Collected data
◇ ◇ ◇ ◇ ◇
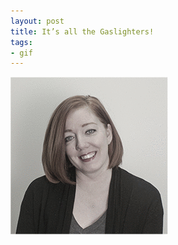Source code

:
 ```yaml
---
layout: post
title: It’s all the Gaslighters!
tags:
- gif
---
```

![](/tumblr_files/tumblr_mexme7TBrf1qlk81uo1_400.gif)
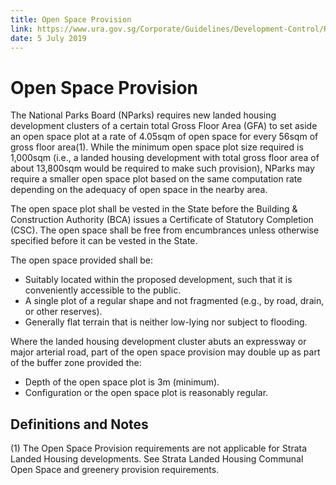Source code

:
 ```yaml
---
title: Open Space Provision
link: https://www.ura.gov.sg/Corporate/Guidelines/Development-Control/Residential/Semi-Detached-Houses/Open-Space-Provision
date: 5 July 2019
---
```


# Open Space Provision

The National Parks Board (NParks) requires new landed housing development clusters of a certain total Gross Floor Area (GFA) to set aside an open space plot at a rate of 4.05sqm of open space for every 56sqm of gross floor area(1). While the minimum open space plot size required is 1,000sqm (i.e., a landed housing development with total gross floor area of about 13,800sqm would be required to make such provision), NParks may require a smaller open space plot based on the same computation rate depending on the adequacy of open space in the nearby area.

The open space plot shall be vested in the State before the Building & Construction Authority (BCA) issues a Certificate of Statutory Completion (CSC). The open space shall be free from encumbrances unless otherwise specified before it can be vested in the State.

The open space provided shall be:

- Suitably located within the proposed development, such that it is conveniently accessible to the public.
- A single plot of a regular shape and not fragmented (e.g., by road, drain, or other reserves).
- Generally flat terrain that is neither low-lying nor subject to flooding.

Where the landed housing development cluster abuts an expressway or major arterial road, part of the open space provision may double up as part of the buffer zone provided the:

- Depth of the open space plot is 3m (minimum).
- Configuration or the open space plot is reasonably regular.

## Definitions and Notes

(1) The Open Space Provision requirements are not applicable for Strata Landed Housing developments. See Strata Landed Housing Communal Open Space and greenery provision requirements.
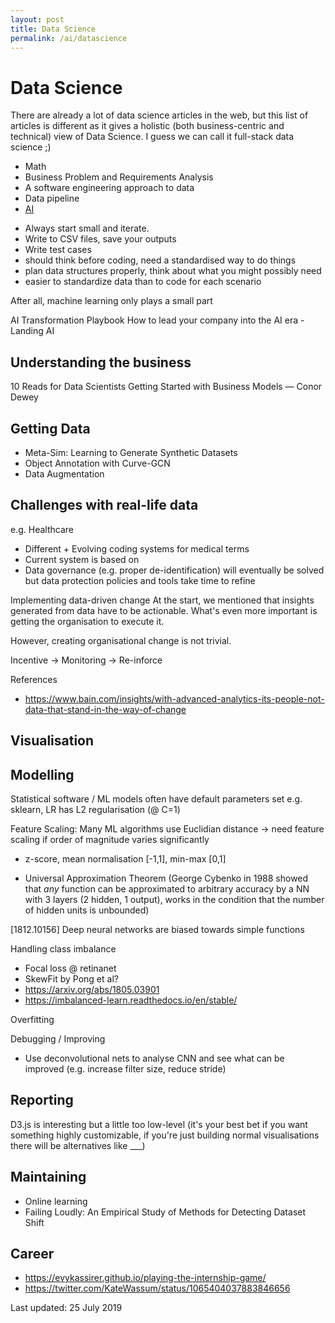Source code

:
 ```yaml
---
layout: post 
title: Data Science
permalink: /ai/datascience
---
```


# Data Science

There are already a lot of data science articles in the web, but this list of articles is different as it gives a holistic (both business-centric and technical) view of Data Science. I guess we can call it full-stack data science ;)

- Math
- Business Problem and Requirements Analysis
- A software engineering approach to data
- Data pipeline
- [AI](/datascience/ai)

* Always start small and iterate. 
* Write to CSV files, save your outputs
* Write test cases 
* should think before coding, need a standardised way to do things
* plan data structures properly, think about what you might possibly need
* easier to standardize data than to code for each scenario 


After all, machine learning only plays a small part 

AI Transformation Playbook How to lead your company into the AI era - Landing AI

## Understanding the business

10 Reads for Data Scientists Getting Started with Business Models — Conor Dewey

## Getting Data
- Meta-Sim: Learning to Generate Synthetic Datasets
- Object Annotation with Curve-GCN
- Data Augmentation


## Challenges with real-life data
e.g. Healthcare
- Different + Evolving coding systems for medical terms
- Current system is based on 
- Data governance (e.g. proper de-identification) will eventually be solved but data protection policies and tools take time to refine

Implementing data-driven change
At the start, we mentioned that insights generated from data have to be actionable. What's even more important is getting the organisation to execute it.

However, creating organisational change is not trivial. 

Incentive -> Monitoring -> Re-inforce 

References
- https://www.bain.com/insights/with-advanced-analytics-its-people-not-data-that-stand-in-the-way-of-change


## Visualisation

## Modelling

Statistical software / ML models often have default parameters set
e.g. sklearn, LR has L2 regularisation (@ C=1)

Feature Scaling: Many ML algorithms use Euclidian distance -> need feature scaling if order of magnitude varies significantly 
- z-score, mean normalisation [-1,1], min-max [0,1] 


- Universal Approximation Theorem (George Cybenko in 1988 showed that *any* function can be approximated to arbitrary accuracy by a NN with 3 layers (2 hidden, 1 output), works in the condition that the number of hidden units is unbounded)

[1812.10156] Deep neural networks are biased towards simple functions

Handling class imbalance
* Focal loss @ retinanet
* SkewFit by Pong et al?
* https://arxiv.org/abs/1805.03901
* https://imbalanced-learn.readthedocs.io/en/stable/

Overfitting


Debugging / Improving
- Use deconvolutional nets to analyse CNN and see what can be improved (e.g. increase filter size, reduce stride)

## Reporting

D3.js is interesting but a little too low-level (it's your best bet if you want something highly customizable, if you're just building normal visualisations there will be alternatives like ___)

## Maintaining

- Online learning
- Failing Loudly: An Empirical Study of Methods for Detecting Dataset Shift

## Career 
* https://evykassirer.github.io/playing-the-internship-game/
* https://twitter.com/KateWassum/status/1065404037883846656



Last updated: 25 July 2019
 
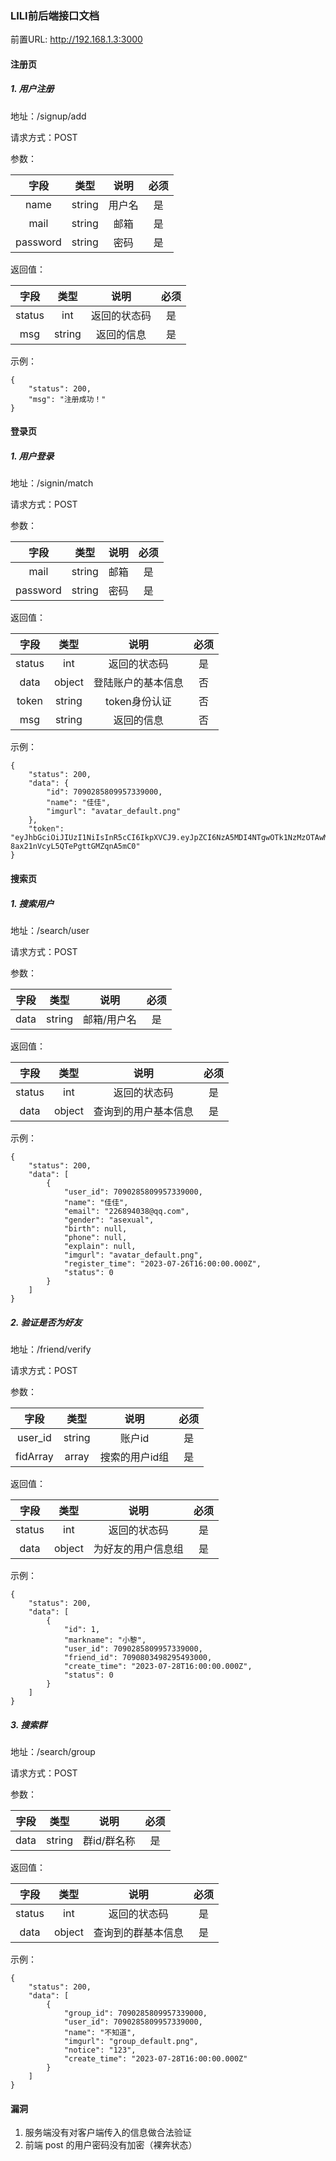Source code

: ### LILI前后端接口文档

前置URL: http://192.168.1.3:3000



#### 注册页

##### 1. 用户注册

地址：/signup/add

请求方式：POST

参数：

|   字段   |  类型  |  说明  | 必须 |
| :------: | :----: | :----: | :--: |
|   name   | string | 用户名 |  是  |
|   mail   | string |  邮箱  |  是  |
| password | string |  密码  |  是  |

返回值：

|  字段  |  类型  |     说明     | 必须 |
| :----: | :----: | :----------: | :--: |
| status |  int   | 返回的状态码 |  是  |
|  msg   | string |  返回的信息  |  是  |

示例：

```
{
    "status": 200,
    "msg": "注册成功！"
}
```



#### 登录页

##### 1. 用户登录

地址：/signin/match

请求方式：POST

参数：

|   字段   |  类型  | 说明 | 必须 |
| :------: | :----: | :--: | :--: |
|   mail   | string | 邮箱 |  是  |
| password | string | 密码 |  是  |

返回值：

|  字段  |  类型  |        说明        | 必须 |
| :----: | :----: | :----------------: | :--: |
| status |  int   |    返回的状态码    |  是  |
|  data  | object | 登陆账户的基本信息 |  否  |
| token  | string |   token身份认证    |  否  |
|  msg   | string |     返回的信息     |  否  |

示例：

```
{
    "status": 200,
    "data": {
        "id": 7090285809957339000,
        "name": "佳佳",
        "imgurl": "avatar_default.png"
    },
    "token": "eyJhbGciOiJIUzI1NiIsInR5cCI6IkpXVCJ9.eyJpZCI6NzA5MDI4NTgwOTk1NzMzOTAwMCwidGltZSI6IjIwMjMtMDctMjdUMjM6NTU6NDguODEzWiIsImlhdCI6MTY5MDUwMjE0OCwiZXhwIjoxNzAwODcwMTQ4fQ.9l6LVort0tKk_4-8ax21nVcyL5QTePgttGMZqnA5mC0"
}
```



#### 搜索页

##### 1. 搜索用户

地址：/search/user

请求方式：POST

参数：

| 字段 |  类型  |    说明     | 必须 |
| :--: | :----: | :---------: | :--: |
| data | string | 邮箱/用户名 |  是  |

返回值：

|  字段  |  类型  |         说明         | 必须 |
| :----: | :----: | :------------------: | :--: |
| status |  int   |     返回的状态码     |  是  |
|  data  | object | 查询到的用户基本信息 |  是  |

示例：

```
{
    "status": 200,
    "data": [
        {
            "user_id": 7090285809957339000,
            "name": "佳佳",
            "email": "226894038@qq.com",
            "gender": "asexual",
            "birth": null,
            "phone": null,
            "explain": null,
            "imgurl": "avatar_default.png",
            "register_time": "2023-07-26T16:00:00.000Z",
            "status": 0
        }
    ]
}
```

##### 2. 验证是否为好友

地址：/friend/verify

请求方式：POST

参数：

|   字段   |  类型  |      说明      | 必须 |
| :------: | :----: | :------------: | :--: |
| user_id  | string |     账户id     |  是  |
| fidArray | array  | 搜索的用户id组 |  是  |

返回值：

|  字段  |  类型  |        说明        | 必须 |
| :----: | :----: | :----------------: | :--: |
| status |  int   |    返回的状态码    |  是  |
|  data  | object | 为好友的用户信息组 |  是  |

示例：

```
{
    "status": 200,
    "data": [
        {
            "id": 1,
            "markname": "小黎",
            "user_id": 7090285809957339000,
            "friend_id": 7090803498295493000,
            "create_time": "2023-07-28T16:00:00.000Z",
            "status": 0
        }
    ]
}
```

##### 3. 搜索群

地址：/search/group

请求方式：POST

参数：

| 字段 |  类型  |    说明     | 必须 |
| :--: | :----: | :---------: | :--: |
| data | string | 群id/群名称 |  是  |

返回值：

|  字段  |  类型  |        说明        | 必须 |
| :----: | :----: | :----------------: | :--: |
| status |  int   |    返回的状态码    |  是  |
|  data  | object | 查询到的群基本信息 |  是  |

示例：

```
{
    "status": 200,
    "data": [
        {
            "group_id": 7090285809957339000,
            "user_id": 7090285809957339000,
            "name": "不知道",
            "imgurl": "group_default.png",
            "notice": "123",
            "create_time": "2023-07-28T16:00:00.000Z"
        }
    ]
}
```



#### 漏洞

1. 服务端没有对客户端传入的信息做合法验证
2. 前端 post 的用户密码没有加密（裸奔状态）
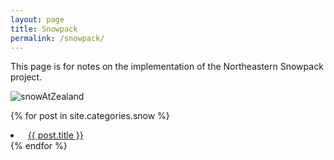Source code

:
 ```yaml
---
layout: page
title: Snowpack
permalink: /snowpack/
---
```


This page is for notes on the implementation of the Northeastern Snowpack project.

![snowAtZealand](../assets/images/DSC01147.JPG)

{% for post in site.categories.snow %}
 <li> &nbsp; <a href="{{ post.url | relative_url }}">{{ post.title }}</a></li>
{% endfor %}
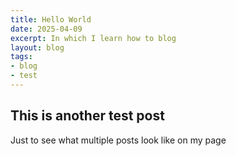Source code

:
 ```yaml
---
title: Hello World
date: 2025-04-09
excerpt: In which I learn how to blog
layout: blog
tags: 
- blog
- test
---
```


## This is another test post

Just to see what multiple posts look like on my page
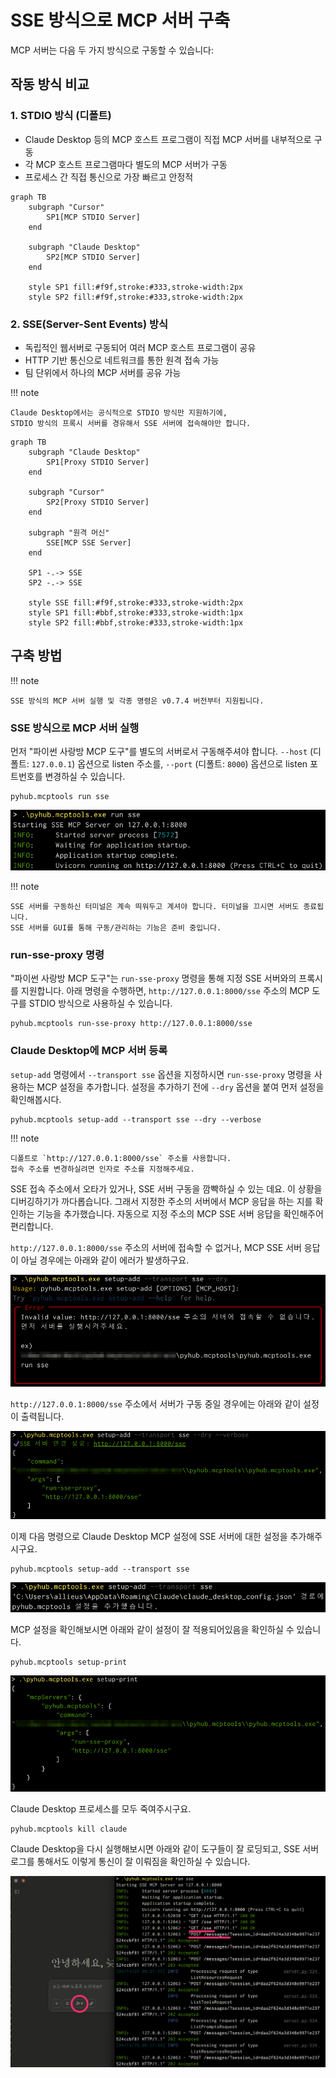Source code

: # SSE 방식으로 MCP 서버 구축

MCP 서버는 다음 두 가지 방식으로 구동할 수 있습니다:

## 작동 방식 비교

### 1. STDIO 방식 (디폴트)

+ Claude Desktop 등의 MCP 호스트 프로그램이 직접 MCP 서버를 내부적으로 구동
+ 각 MCP 호스트 프로그램마다 별도의 MCP 서버가 구동
+ 프로세스 간 직접 통신으로 가장 빠르고 안정적

``` mermaid
graph TB
    subgraph "Cursor"
        SP1[MCP STDIO Server]
    end
    
    subgraph "Claude Desktop"
        SP2[MCP STDIO Server]
    end
    
    style SP1 fill:#f9f,stroke:#333,stroke-width:2px
    style SP2 fill:#f9f,stroke:#333,stroke-width:2px
```

### 2. SSE(Server-Sent Events) 방식

+ 독립적인 웹서버로 구동되어 여러 MCP 호스트 프로그램이 공유
+ HTTP 기반 통신으로 네트워크를 통한 원격 접속 가능
+ 팀 단위에서 하나의 MCP 서버를 공유 가능

!!! note

    Claude Desktop에서는 공식적으로 STDIO 방식만 지원하기에,
    STDIO 방식의 프록시 서버를 경유해서 SSE 서버에 접속해야만 합니다.

``` mermaid
graph TB
    subgraph "Claude Desktop"
        SP1[Proxy STDIO Server]
    end
    
    subgraph "Cursor"
        SP2[Proxy STDIO Server]
    end

    subgraph "원격 머신"
        SSE[MCP SSE Server]
    end 
    
    SP1 -.-> SSE
    SP2 -.-> SSE
    
    style SSE fill:#f9f,stroke:#333,stroke-width:2px
    style SP1 fill:#bbf,stroke:#333,stroke-width:1px
    style SP2 fill:#bbf,stroke:#333,stroke-width:1px
```

## 구축 방법

!!! note

    SSE 방식의 MCP 서버 실행 및 각종 명령은 v0.7.4 버전부터 지원됩니다.

### SSE 방식으로 MCP 서버 실행

먼저 "파이썬 사랑방 MCP 도구"를 별도의 서버로서 구동해주셔야 합니다.
`--host` (디폴트: `127.0.0.1`) 옵션으로 listen 주소를,
`--port` (디폴트: `8000`) 옵션으로 listen 포트번호를 변경하실 수 있습니다.

```
pyhub.mcptools run sse
```

![](./assets/run-sse.png)

!!! note

    SSE 서버를 구동하신 터미널은 계속 띄워두고 계셔야 합니다. 터미널을 끄시면 서버도 종료됩니다.
    SSE 서버를 GUI를 통해 구동/관리하는 기능은 준비 중입니다.

### run-sse-proxy 명령

"파이썬 사랑방 MCP 도구"는 `run-sse-proxy` 명령을 통해 지정 SSE 서버와의 프록시를 지원합니다.
아래 명령을 수행하면, `http://127.0.0.1:8000/sse` 주소의 MCP 도구를 STDIO 방식으로 사용하실 수 있습니다.

```
pyhub.mcptools run-sse-proxy http://127.0.0.1:8000/sse
```

### Claude Desktop에 MCP 서버 등록

`setup-add` 명령에서 `--transport sse` 옵션을 지정하시면 `run-sse-proxy` 명령을 사용하는 MCP 설정을 추가합니다.
설정을 추가하기 전에 `--dry` 옵션을 붙여 먼저 설정을 확인해봅시다.

```
pyhub.mcptools setup-add --transport sse --dry --verbose
```

!!! note

    디폴트로 `http://127.0.0.1:8000/sse` 주소를 사용합니다.
    접속 주소를 변경하실려면 인자로 주소를 지정해주세요.


SSE 접속 주소에서 오타가 있거나, SSE 서버 구동을 깜빡하실 수 있는 데요.
이 상황을 디버깅하기가 까다롭습니다.
그래서 지정한 주소의 서버에서 MCP 응답을 하는 지를 확인하는 기능을 추가했습니다.
자동으로 지정 주소의 MCP SSE 서버 응답을 확인해주어 편리합니다. 

`http://127.0.0.1:8000/sse` 주소의 서버에 접속할 수 없거나, MCP SSE 서버 응답이 아닐 경우에는 아래와 같이 에러가 발생하구요.

![](./assets/setup-add-sse-dry-failed.png)

`http://127.0.0.1:8000/sse` 주소에서 서버가 구동 중일 경우에는 아래와 같이 설정이 출력됩니다.

![](./assets/setup-add-sse-dry-success.png)

이제 다음 명령으로 Claude Desktop MCP 설정에 SSE 서버에 대한 설정을 추가해주시구요. 

```
pyhub.mcptools setup-add --transport sse
```

![](./assets/setup-add-sse.png)

MCP 설정을 확인해보시면 아래와 같이 설정이 잘 적용되어있음을 확인하실 수 있습니다.

```
pyhub.mcptools setup-print
```

![](./assets/setup-print.png)

Claude Desktop 프로세스를 모두 죽여주시구요.

```
pyhub.mcptools kill claude
```

Claude Desktop을 다시 실행해보시면 아래와 같이 도구들이 잘 로딩되고,
SSE 서버 로그를 통해서도 이렇게 통신이 잘 이뤄짐을 확인하실 수 있습니다. 

![](./assets/claude-desktop.png)
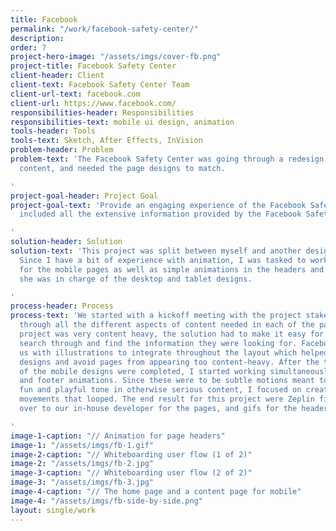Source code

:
 ```yaml
---
title: Facebook
permalink: "/work/facebook-safety-center/"
description: 
order: 7
project-hero-image: "/assets/imgs/cover-fb.png"
project-title: Facebook Safety Center
client-header: Client
client-text: Facebook Safety Center Team
client-url-text: facebook.com
client-url: https://www.facebook.com/
responsibilities-header: Responsibilities
responsibilities-text: mobile ui design, animation
tools-header: Tools
tools-text: Sketch, After Effects, InVision
problem-header: Problem
problem-text: 'The Facebook Safety Center was going through a redesign of all its
  content, and needed the page designs to match.

'
project-goal-header: Project Goal
project-goal-text: 'Provide an engaging experience of the Facebook Safety Center that
  included all the extensive information provided by the Facebook Safety team.

'
solution-header: Solution
solution-text: 'This project was split between myself and another designer on my team.
  Since I have a bit of experience with animation, I was tasked to work on the design
  for the mobile pages as well as simple animations in the headers and footers, while
  she was in charge of the desktop and tablet designs.

'
process-header: Process
process-text: 'We started with a kickoff meeting with the project stakeholders, talking
  through all the different aspects of content needed in each of the pages. As this
  project was very content heavy, the solution had to make it easy for readers to
  search through and find the information they were looking for. Facebook provided
  us with illustrations to integrate throughout the layout which helped breakup our
  designs and avoid pages from appearing too content-heavy. After the the main parts
  of the mobile designs were completed, I started working simultaneously on the header
  and footer animations. Since these were to be subtle motions meant to provide a
  fun and playful tone in otherwise serious content, I focused on creating slight
  movements that looped. The end result for this project were Zeplin files passed
  over to our in-house developer for the pages, and gifs for the headers and footers.

'
image-1-caption: "// Animation for page headers"
image-1: "/assets/imgs/fb-1.gif"
image-2-caption: "// Whiteboarding user flow (1 of 2)"
image-2: "/assets/imgs/fb-2.jpg"
image-3-caption: "// Whiteboarding user flow (2 of 2)"
image-3: "/assets/imgs/fb-3.jpg"
image-4-caption: "// The home page and a content page for mobile"
image-4: "/assets/imgs/fb-side-by-side.png"
layout: single/work
---
```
◇ ◇ ◇ ◇ ◇
What needs to be done:
Could you work out how many lines of the data above contain the word "needed"? Give only the number.

Solution for this exercise:
2